Your job is to set down the stretch of entries that opens with the line containing "based code editor" and closes with the line containing "simple Electron app". Keep both end lines, copy each exactly, and add nothing.

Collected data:
*** Block opens ***

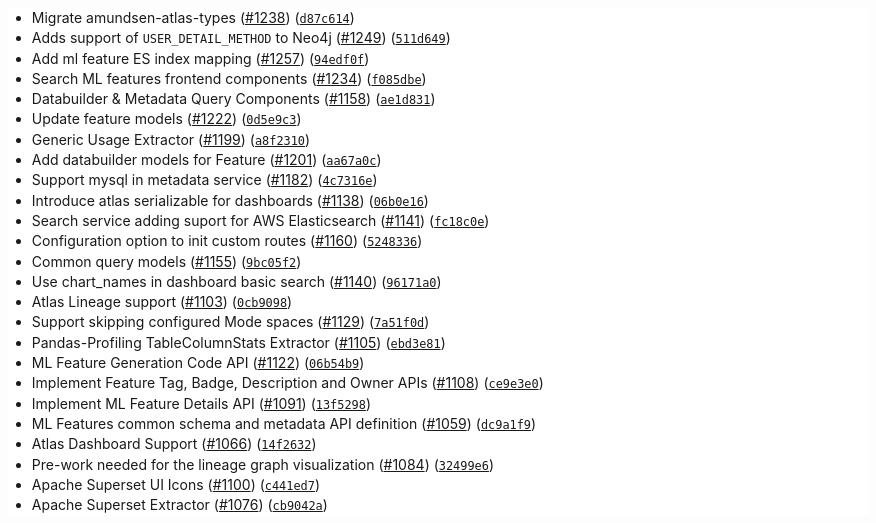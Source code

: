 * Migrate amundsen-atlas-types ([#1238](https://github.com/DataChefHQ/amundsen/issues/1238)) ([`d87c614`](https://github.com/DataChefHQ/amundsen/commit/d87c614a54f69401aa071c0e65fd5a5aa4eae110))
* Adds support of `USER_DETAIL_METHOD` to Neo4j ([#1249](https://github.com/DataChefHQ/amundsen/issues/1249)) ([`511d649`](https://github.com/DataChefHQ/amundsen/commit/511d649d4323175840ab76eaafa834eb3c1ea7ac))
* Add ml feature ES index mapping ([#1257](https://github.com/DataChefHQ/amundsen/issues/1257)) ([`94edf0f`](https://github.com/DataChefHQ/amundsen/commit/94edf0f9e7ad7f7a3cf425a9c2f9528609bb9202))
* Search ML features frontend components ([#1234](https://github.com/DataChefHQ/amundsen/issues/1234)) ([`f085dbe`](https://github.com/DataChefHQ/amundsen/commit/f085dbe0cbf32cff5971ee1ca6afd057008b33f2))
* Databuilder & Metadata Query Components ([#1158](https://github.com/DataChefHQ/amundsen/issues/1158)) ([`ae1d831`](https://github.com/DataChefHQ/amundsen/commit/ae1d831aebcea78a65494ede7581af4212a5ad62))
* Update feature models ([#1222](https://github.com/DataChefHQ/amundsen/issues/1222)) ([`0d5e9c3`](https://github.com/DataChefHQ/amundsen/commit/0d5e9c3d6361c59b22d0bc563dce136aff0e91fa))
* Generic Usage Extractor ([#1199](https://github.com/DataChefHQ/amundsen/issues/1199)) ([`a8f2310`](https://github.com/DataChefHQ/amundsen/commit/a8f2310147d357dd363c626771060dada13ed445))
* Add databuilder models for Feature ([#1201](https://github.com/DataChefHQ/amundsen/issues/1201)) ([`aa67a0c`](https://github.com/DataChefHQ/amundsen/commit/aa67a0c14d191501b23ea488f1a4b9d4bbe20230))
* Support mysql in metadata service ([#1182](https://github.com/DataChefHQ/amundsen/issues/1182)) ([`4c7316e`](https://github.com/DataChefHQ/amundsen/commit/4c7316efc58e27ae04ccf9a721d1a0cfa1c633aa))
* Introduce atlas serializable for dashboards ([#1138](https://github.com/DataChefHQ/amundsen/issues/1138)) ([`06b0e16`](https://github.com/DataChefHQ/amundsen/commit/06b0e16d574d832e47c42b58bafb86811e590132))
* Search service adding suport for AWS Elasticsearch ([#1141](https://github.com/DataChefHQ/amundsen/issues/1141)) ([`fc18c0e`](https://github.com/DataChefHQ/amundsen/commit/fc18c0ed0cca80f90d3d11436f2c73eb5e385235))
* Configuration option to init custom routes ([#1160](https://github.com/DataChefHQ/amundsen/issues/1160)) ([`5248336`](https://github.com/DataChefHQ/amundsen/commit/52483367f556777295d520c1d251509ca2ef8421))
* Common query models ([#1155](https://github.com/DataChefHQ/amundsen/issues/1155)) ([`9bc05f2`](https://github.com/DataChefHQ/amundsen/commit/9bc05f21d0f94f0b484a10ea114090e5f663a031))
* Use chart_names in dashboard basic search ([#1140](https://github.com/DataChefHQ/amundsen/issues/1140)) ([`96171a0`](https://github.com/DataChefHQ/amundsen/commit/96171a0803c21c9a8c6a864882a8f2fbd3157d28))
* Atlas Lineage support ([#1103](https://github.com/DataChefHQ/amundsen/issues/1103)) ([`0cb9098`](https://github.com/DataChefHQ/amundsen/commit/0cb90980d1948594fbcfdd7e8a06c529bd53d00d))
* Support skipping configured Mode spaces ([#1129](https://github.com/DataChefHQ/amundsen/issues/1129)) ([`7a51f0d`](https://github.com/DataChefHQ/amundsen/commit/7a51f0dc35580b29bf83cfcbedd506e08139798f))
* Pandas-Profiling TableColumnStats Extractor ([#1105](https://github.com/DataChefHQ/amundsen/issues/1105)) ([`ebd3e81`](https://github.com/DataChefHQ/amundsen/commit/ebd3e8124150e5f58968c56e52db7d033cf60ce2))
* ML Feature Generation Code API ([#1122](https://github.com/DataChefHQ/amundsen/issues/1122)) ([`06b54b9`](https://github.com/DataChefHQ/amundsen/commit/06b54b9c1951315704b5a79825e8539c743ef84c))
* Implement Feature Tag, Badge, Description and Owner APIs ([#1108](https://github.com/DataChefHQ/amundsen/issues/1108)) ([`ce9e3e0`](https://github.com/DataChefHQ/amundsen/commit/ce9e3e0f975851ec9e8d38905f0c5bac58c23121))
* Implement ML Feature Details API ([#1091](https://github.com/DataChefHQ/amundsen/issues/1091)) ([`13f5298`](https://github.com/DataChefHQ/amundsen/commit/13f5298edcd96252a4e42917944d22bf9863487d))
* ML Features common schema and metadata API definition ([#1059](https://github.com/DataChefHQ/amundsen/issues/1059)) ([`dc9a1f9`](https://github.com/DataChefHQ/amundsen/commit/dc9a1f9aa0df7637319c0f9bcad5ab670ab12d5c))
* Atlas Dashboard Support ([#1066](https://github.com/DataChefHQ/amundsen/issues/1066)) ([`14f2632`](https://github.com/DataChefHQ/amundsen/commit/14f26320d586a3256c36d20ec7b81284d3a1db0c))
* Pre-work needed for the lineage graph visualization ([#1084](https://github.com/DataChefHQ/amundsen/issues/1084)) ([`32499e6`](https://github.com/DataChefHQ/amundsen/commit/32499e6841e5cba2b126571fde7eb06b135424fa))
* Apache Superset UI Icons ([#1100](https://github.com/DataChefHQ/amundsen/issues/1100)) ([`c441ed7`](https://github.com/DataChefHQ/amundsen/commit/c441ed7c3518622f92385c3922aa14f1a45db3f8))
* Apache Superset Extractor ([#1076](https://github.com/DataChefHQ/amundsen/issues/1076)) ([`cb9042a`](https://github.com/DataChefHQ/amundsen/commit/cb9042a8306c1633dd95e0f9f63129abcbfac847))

*** Block closes ***
*** Block opens ***

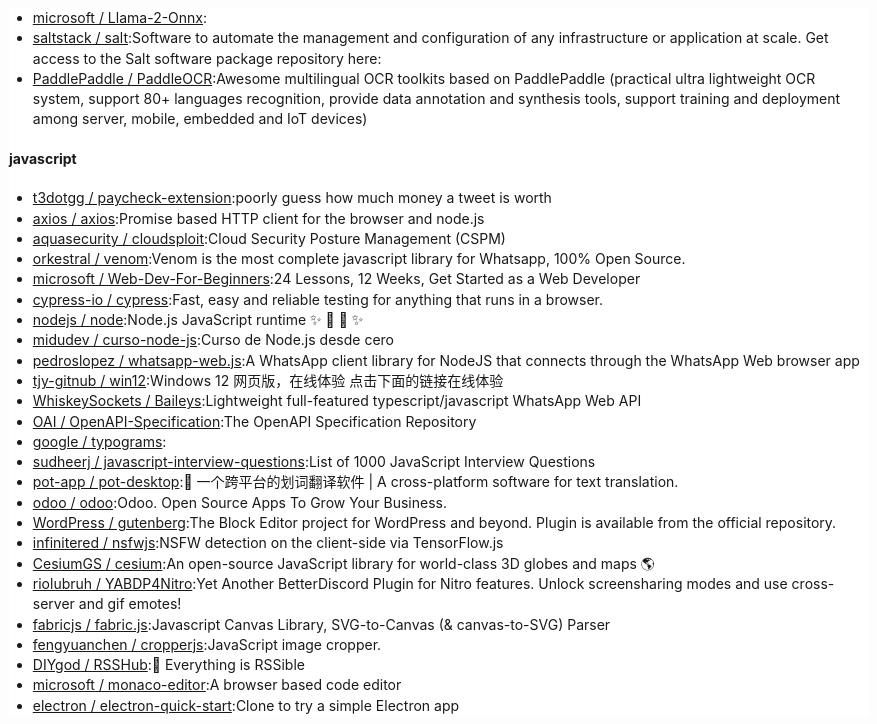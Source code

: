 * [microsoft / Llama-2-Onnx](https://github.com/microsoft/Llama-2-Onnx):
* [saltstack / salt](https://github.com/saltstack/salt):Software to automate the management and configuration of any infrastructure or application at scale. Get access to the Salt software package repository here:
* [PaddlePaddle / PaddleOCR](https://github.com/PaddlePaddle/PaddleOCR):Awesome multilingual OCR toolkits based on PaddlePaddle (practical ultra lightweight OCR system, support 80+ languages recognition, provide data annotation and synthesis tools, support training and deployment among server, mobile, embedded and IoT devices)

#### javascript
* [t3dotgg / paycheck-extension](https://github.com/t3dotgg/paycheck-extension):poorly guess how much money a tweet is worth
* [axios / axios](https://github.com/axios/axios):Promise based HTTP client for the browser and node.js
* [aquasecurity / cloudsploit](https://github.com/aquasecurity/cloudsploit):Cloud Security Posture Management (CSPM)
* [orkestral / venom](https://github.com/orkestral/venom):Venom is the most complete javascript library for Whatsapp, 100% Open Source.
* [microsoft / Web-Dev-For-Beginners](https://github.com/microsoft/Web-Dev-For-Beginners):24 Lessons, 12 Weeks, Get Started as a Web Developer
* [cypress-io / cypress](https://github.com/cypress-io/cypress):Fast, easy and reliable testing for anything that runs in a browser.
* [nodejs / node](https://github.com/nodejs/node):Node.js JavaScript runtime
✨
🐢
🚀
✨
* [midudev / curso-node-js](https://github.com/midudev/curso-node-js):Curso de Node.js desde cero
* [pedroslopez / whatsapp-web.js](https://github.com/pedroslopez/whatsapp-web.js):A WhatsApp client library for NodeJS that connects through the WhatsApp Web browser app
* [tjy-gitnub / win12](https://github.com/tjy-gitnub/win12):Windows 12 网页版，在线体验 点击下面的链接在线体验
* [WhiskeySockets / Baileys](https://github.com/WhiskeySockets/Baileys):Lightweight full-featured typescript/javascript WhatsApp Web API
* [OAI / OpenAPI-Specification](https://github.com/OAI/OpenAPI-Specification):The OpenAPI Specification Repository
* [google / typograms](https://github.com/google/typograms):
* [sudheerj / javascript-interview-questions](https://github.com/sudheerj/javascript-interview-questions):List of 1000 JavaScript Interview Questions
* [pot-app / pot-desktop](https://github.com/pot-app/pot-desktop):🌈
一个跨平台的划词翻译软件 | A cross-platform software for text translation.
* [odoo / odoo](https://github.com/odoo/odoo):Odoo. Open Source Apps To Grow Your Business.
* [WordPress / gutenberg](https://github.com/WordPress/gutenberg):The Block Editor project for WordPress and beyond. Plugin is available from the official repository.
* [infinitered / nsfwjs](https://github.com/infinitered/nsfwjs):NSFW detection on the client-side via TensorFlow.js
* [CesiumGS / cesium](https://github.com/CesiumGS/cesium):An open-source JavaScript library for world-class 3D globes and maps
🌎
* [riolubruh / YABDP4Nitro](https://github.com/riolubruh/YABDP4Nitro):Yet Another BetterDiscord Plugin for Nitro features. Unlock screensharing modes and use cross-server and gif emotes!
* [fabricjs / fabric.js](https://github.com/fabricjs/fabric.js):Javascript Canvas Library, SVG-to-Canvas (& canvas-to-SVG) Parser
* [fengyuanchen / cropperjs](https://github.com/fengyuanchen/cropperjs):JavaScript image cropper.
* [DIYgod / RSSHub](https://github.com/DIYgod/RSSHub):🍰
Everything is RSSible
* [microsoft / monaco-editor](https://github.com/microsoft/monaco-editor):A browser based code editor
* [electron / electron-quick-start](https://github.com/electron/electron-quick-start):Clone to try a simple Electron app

*** Block closes ***

Answer space:
* [microsoft / monaco-editor](https://github.com/microsoft/monaco-editor):A browser based code editor
* [electron / electron-quick-start](https://github.com/electron/electron-quick-start):Clone to try a simple Electron app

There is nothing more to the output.